▶ TASK TO COMPLETE:
A single number is the whole answer: the tally of lines in the data below that include the word "users".

▶ MATERIAL TO PROCESS:
BEGIN
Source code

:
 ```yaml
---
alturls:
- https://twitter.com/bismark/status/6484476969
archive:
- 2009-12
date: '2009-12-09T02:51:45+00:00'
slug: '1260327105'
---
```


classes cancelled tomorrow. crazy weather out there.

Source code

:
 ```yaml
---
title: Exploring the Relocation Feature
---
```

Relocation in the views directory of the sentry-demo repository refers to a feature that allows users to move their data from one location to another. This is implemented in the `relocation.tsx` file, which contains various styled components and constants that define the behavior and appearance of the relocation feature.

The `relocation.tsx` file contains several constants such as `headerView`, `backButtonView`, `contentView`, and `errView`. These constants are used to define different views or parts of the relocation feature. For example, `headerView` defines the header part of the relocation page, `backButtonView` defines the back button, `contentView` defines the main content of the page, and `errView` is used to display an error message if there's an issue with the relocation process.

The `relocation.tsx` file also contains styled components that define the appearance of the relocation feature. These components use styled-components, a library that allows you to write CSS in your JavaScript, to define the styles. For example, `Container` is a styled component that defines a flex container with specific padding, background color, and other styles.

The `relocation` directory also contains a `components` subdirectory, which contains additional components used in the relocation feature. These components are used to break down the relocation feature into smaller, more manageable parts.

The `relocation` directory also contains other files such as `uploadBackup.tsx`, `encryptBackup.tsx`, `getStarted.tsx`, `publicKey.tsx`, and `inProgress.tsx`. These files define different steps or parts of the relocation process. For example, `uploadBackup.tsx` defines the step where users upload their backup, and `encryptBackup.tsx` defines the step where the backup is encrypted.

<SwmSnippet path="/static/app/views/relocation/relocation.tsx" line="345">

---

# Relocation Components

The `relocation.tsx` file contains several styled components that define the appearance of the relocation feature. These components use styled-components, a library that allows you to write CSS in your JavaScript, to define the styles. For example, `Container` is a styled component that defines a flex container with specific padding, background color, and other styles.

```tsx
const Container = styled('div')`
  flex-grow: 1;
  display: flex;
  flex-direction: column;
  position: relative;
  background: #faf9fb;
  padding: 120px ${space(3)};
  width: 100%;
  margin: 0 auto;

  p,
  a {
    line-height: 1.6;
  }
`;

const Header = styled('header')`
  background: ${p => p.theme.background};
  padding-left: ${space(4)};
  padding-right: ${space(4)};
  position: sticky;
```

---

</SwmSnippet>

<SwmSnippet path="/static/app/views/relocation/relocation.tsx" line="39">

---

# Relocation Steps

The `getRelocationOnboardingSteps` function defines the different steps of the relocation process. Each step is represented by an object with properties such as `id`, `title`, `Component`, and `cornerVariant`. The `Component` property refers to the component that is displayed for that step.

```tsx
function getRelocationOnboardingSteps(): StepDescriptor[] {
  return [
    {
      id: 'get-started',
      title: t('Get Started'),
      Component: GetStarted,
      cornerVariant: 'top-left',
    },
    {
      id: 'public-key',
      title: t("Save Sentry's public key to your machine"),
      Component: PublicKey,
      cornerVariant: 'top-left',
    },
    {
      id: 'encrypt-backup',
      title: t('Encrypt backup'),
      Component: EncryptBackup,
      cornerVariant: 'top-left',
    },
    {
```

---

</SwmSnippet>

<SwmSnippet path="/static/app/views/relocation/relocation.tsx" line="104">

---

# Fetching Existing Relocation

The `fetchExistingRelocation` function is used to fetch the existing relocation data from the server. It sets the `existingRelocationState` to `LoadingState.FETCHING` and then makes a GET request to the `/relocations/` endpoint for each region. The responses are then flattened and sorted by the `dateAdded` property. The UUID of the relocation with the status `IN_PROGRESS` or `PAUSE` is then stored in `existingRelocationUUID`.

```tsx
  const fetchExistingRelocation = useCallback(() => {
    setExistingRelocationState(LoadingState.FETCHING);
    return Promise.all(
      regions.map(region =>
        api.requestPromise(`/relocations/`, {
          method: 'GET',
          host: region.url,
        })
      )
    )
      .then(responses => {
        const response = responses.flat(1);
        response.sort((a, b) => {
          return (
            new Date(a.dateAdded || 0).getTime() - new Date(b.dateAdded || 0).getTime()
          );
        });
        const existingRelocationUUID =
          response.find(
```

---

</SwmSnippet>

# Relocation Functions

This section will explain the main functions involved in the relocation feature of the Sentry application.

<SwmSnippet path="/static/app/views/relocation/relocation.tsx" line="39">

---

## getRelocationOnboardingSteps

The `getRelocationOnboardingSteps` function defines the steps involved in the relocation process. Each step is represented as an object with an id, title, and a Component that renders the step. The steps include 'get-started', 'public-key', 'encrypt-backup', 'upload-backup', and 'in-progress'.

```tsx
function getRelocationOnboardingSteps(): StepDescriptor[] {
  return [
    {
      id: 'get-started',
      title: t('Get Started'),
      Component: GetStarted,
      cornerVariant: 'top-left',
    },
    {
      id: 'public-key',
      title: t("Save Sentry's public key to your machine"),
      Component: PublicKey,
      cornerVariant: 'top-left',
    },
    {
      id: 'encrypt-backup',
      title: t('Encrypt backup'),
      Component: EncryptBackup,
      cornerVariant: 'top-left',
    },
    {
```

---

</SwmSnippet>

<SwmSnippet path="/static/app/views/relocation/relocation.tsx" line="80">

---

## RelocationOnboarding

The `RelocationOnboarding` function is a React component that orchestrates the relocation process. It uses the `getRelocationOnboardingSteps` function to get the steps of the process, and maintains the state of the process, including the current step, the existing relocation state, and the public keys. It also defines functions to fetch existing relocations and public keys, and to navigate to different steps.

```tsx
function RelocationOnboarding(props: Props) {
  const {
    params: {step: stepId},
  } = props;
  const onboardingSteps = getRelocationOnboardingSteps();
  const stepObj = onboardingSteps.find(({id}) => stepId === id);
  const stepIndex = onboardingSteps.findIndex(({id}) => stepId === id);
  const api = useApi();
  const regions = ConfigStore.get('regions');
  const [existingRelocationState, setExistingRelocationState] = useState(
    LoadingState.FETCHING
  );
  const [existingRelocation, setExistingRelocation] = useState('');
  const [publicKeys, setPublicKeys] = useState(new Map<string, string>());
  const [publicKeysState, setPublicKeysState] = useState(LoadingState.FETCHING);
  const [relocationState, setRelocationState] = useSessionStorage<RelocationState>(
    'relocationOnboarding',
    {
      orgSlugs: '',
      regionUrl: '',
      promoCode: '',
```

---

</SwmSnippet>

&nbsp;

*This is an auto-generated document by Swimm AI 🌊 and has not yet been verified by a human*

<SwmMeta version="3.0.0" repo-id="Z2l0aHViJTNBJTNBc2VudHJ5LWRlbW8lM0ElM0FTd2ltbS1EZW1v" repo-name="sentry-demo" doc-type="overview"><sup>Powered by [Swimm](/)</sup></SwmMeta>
END
▶ OUTPUT OF THE TASK:
2